闇の中に光が有る時、それは導きとなるだろう。

光の中に闇が有る時、それは癒しとなるだろう。

深き闇も輝く光も等しく全てを愛する物なり。

暗き闇も裁く光も等しく全てを愛する者なり。


「あなたが光り輝く時、あなたの内なる闇を忘れずに。

 あなたが闇の中に迷う時、あなたの内なる光を見失わずに。」


「二人を疑う訳じゃないんだけど、具体的にはどうしたら良いの?」

気を取り直し、改めてメイが聞いてきた。


「メイの記憶の大事な部分を刺激して連鎖的に励起させて記憶が蘇れば、と思っています。」


「リリス、言い方。」

もうちょっと、何とかならない?


「えっ。」

何かおかしかったのだろうかと不思議そうな顔。


「…まぁ良いけど。私の記憶の大事な部分ってなんだろ…?」


「貴女が『論理の壁』を構築するのに用いた知識の中で、一番根幹を成していたのは何?」

それは最もメイが得意とする所の知識。


「えっと、数字…いや、数式だったり図形だったり。『定理』とか『証明』とかかな…?」

良かった、予測は当たっている可能性が高い。


「なるほど。一番記憶に残ってる、あるいは印象に残っている物を教えてくれる?式でも図でも定理でも証明でもドレからでも良いわ。」

こういうのは慌ててもろくな事にならない、そんな気がする。だからメイの自発的な行動に期待したい。
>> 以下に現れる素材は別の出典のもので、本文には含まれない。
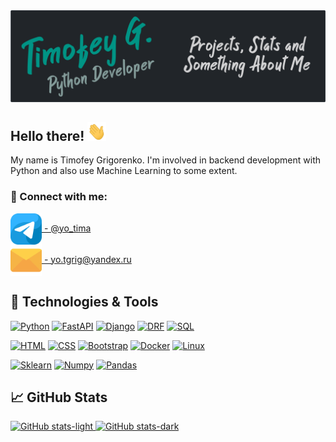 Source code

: <picture>
 <source media="(prefers-color-scheme: dark)" srcset="images/banner_dark.png">
 <source media="(prefers-color-scheme: light)" srcset="images/banner_light.png">
 <img alt="Timofey G. Python Developer | Projects, Stats and Something About Me" src="images/banner_dark.png">
</picture>


<div id=header>
  <h2>Hello there! <img src="https://raw.githubusercontent.com/Timofey-G/Timofey-G/master/wave.gif" width="30px" height="30px"/></h2>
</div>

My name is Timofey Grigorenko. I'm involved in backend development with Python and also use Machine Learning to some extent.


### 🤝 Connect with me:

<div>
  <a href="https://t.me/yo_tima/">
    <img align="center" src="images/telegram.png" alt="Timofey Grigorenko | Telegram" width="50px"/>  - @yo_tima
  </a>
</div>
<div>
  <a href="mailto:yotgrig@yandex.ru">
    <img align="center" src="images/email.png" alt="yo.tgrig@yandex.ru" width="50px"/>
    - yo.tgrig@yandex.ru
  </a>
</div>


## 🔧 Technologies & Tools

  [![Python][Python]][Python-url]
  [![FastAPI][FastAPI]][FastAPI-url]
  [![Django][Django]][Django-url]
  [![DRF][DRF]][DRF-url]
  [![SQL][SQL]][SQL-url]
  
  [![HTML][HTML]][HTML-url]
  [![CSS][CSS]][CSS-url]
  [![Bootstrap][Bootstrap]][Bootstrap-url]
  [![Docker][Docker]][Docker-url]
  [![Linux][Linux]][Linux-url]
  
  [![Sklearn][Sklearn]][Sklearn-url]
  [![Numpy][Numpy]][Numpy-url]
  [![Pandas][Pandas]][Pandas-url]


## 📈 GitHub Stats

<a href="https://github.com/Timofey-G/github-readme-stats#gh-light-mode-only">
  <img src="https://github-readme-stats-i3vu.vercel.app/api?username=timofey-g&title_color=009485&text_color=ffffff&icon_color=009485&border_color=343a40&bg_color=343a40&rank_icon=github&show_icons=true&hide=stars" alt="GitHub stats-light">
</a>
<a href="https://github.com/Timofey-G/github-readme-stats#gh-dark-mode-only">
  <img src="https://github-readme-stats-i3vu.vercel.app/api?username=timofey-g&title_color=009485&text_color=ffffff&icon_color=009485&border_color=adbac7&bg_color=212529&rank_icon=github&show_icons=true&hide=stars" alt="GitHub stats-dark">
</a>


[Python-url]: https://python.org
[Python]: https://img.shields.io/badge/Python-3570a0?style=for-the-badge&logo=python&logoColor=ffe366
[Django-url]: https://www.djangoproject.com/
[Django]: https://img.shields.io/badge/Django-0c4b33?style=for-the-badge&logo=django&logoColor=44b78b
[FastAPI-url]: https://fastapi.tiangolo.com/
[FastAPI]: https://img.shields.io/badge/FastAPI-009485?style=for-the-badge&logo=fastapi&logoColor=ffffff
[DRF-url]: https://www.django-rest-framework.org/
[DRF]: https://img.shields.io/badge/Django_Rest_Framework-562d2d?style=for-the-badge&logo=django&logoColor=a30000
[SQL-url]: https://www.postgresql.org/
[SQL]: https://img.shields.io/badge/SQL-32658f?style=for-the-badge&logo=postgresql&logoColor=ffffff

[HTML-url]: https://html.com/html5/
[HTML]: https://img.shields.io/badge/HTML-e24921?style=for-the-badge&logo=html5&logoColor=ffffff
[CSS-url]: https://html.com/css/
[CSS]: https://img.shields.io/badge/CSS-026eb9?style=for-the-badge&logo=css3&logoColor=ffffff
[Bootstrap-url]: https://getbootstrap.com/
[Bootstrap]: https://img.shields.io/badge/Bootstrap-7110f5?style=for-the-badge&logo=bootstrap&logoColor=ffffff
[Docker-url]: https://www.docker.com/
[Docker]: https://img.shields.io/badge/Docker-003f8c?style=for-the-badge&logo=docker&logoColor=ffffff
[Linux-url]: https://www.linux.org/
[Linux]: https://img.shields.io/badge/Linux-185886?style=for-the-badge&logo=linux&logoColor=ffffff

[Sklearn-url]: https://scikit-learn.org/stable/
[Sklearn]: https://img.shields.io/badge/Sklearn-3499cd?style=for-the-badge&logo=scikit-learn&logoColor=f89939
[Pandas-url]: https://pandas.pydata.org/
[Pandas]: https://img.shields.io/badge/Pandas-130654?style=for-the-badge&logo=pandas&logoColor=e70488
[Numpy-url]: https://numpy.org/
[Numpy]: https://img.shields.io/badge/Numpy-013243?style=for-the-badge&logo=numpy&logoColor=4dabcf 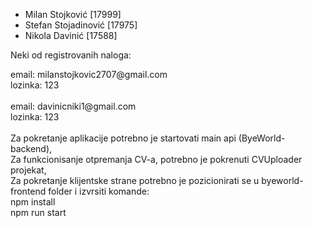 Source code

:- Milan Stojković		[17999]
- Stefan Stojadinović		[17975]
- Nikola Davinić 		[17588]

Neki od registrovanih naloga:
<div>email: milanstojkovic2707@gmail.com</div>
<div>lozinka: 123</div>
<br>
<div>email: davinicniki1@gmail.com</div>
<div>lozinka: 123</div>
<br>
Za pokretanje aplikacije potrebno je startovati main api (ByeWorld-backend), <br>
Za funkcionisanje otpremanja CV-a, potrebno je pokrenuti CVUploader projekat, <br>
Za pokretanje klijentske strane potrebno je pozicionirati se u byeworld-frontend folder i izvrsiti komande:  <br>
	npm install  <br>
	npm run start <br>
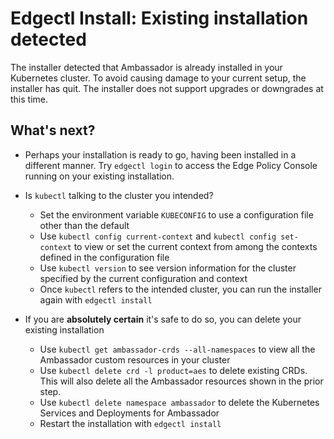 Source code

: # Edgectl Install: Existing installation detected

The installer detected that Ambassador is already installed in your Kubernetes cluster. To avoid causing damage to your current setup, the installer has quit. The installer does not support upgrades or downgrades at this time.

## What's next?

* Perhaps your installation is ready to go, having been installed in a different manner. Try `edgectl login` to access the Edge Policy Console running on your existing installation.

* Is `kubectl` talking to the cluster you intended?
  * Set the environment variable `KUBECONFIG` to use a configuration file other than the default
  * Use `kubectl config current-context` and `kubectl config set-context` to view or set the current context from among the contexts defined in the configuration file
  * Use `kubectl version` to see version information for the cluster specified by the current configuration and context
  * Once `kubectl` refers to the intended cluster, you can run the installer again with `edgectl install`

* If you are **absolutely certain** it's safe to do so, you can delete your existing installation
  * Use `kubectl get ambassador-crds --all-namespaces` to view all the Ambassador custom resources in your cluster
  * Use `kubectl delete crd -l product=aes` to delete existing CRDs. This will also delete all the Ambassador resources shown in the prior step.
  * Use `kubectl delete namespace ambassador` to delete the Kubernetes Services and Deployments for Ambassador
  * Restart the installation with `edgectl install`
「一番…ていうのは難しいかも?どれも必要であれば適用・応用するような知識であり、優劣を決めるようなモノでは無いと思うし…。」

一理ある。

というか、感覚で数学や図形を理解するメイにとってはドレも大差がない?


「たとえばです、メイが一番最初に覚えた数式や図形、定理なんかは無いですか?」

リリスが真剣な眼差しでメイに問いかける。

夢見の主導者として思うところはあるのだろうけど、焦る様子は無い。


「一番最初…うーん…最初かぁ。」

メイが遠い目をして考え込むがすぐに答えは帰ってこない。

『思い出』を失った彼女にはやはり難しいのだろうか。


ふと、メイを見上げて疑問に思っていた事を思い出す。


「ねぇ、リリス。ちょっと質問。」


「? なんですかセレナ。」


「なんでメイは『()()()()()()()』の?」


「「えっ。」」

同時に反応された。


「えーと、夢見において当人が具現化される容姿は『当人の深層意識化で形成される自己認識と直近の記憶』によって決定されます。」


「つまり、メイは自分はメガネをかけていてこんな服装だったな。という無意識が反映されているのね?」


「はい、こちらから何かしない限りはそうです。」


「ねぇ、セレナ。もしかして私、助けられた時メガネしてなかったの?」


「そうよ。貴女をここで最初に見かけた時に最初の違和感はソレだったわ。現実での貴女との具体的な差異、服装とメガネの有無。」


「あー…。」

さては気づいてなかったな、うっかり母性むちむち淫魔め。


「えー…。ていうことは現実の私、メガネ失くしちゃった…?」


「服も着てなかったわよ。」


「そりゃまぁ…あいつらの玩具になってたんだろうし…。服なんて邪魔なだけでしょ?メガネも同じ理由かなぁー…。」


「ホント、事も無げに言うわね。」


「あー…メガネを無くしたのは悲しいよぅ。お気に入りだったのにー…。」

眉を曲げながらため息混じりにメイが悔しがっている。


そんなメイを尻目に私はリリスを見つめる。


「…? …あ、そうか!メイ、その眼鏡がなんでお気に入りなのか教えてくれる?記憶の復活の大事なきっかけかもしれない。」


「え。なんでって…これは私が小さな頃からずっと使っていて…。」

メイがハッとする。


「どうやって入手したか覚えていますか?」


「わからない…けど。確かに小さな頃から修繕したり改良したりしつつ大事に使っていた私のトレードマークみたいなもので。」


「きっとお父様かお母様からの贈り物ね。」


「うん…私もそんな気がします。」


「ごめん、思い出せない…。でも確かに小さな頃から大事にしてたことを違和感なく覚えてる。まるで体の一部だったみたいに…。」


「私達はソレを外部記憶媒体、と呼んだりすることがあります。あまりにもその人の身近にありすぎて当人の生活に違和感なく組み込まれている。あるいは周りの人間がソレ込みで当人を認識している。そういう事が夢見ではしばしば起きるので…最初にメイの記憶の形を認識した時から私の中に違和感が消えてしまってました。」


「はー、そうなるのね。だけど記憶なんて読めない私には最初の違和感として浮き彫りになったわけね。」


「リリスの夢見って不思議な魔法ね。リリスには私の記憶ってどんな風に見えているの?」


「えっ、あー。説明が難しいです…。何と言うか、演劇鑑賞のような形でみえるというか…。」

うわ良くない流れ、サキュバスの種族固有魔法である夢見を深堀りされるとボロが出かねない。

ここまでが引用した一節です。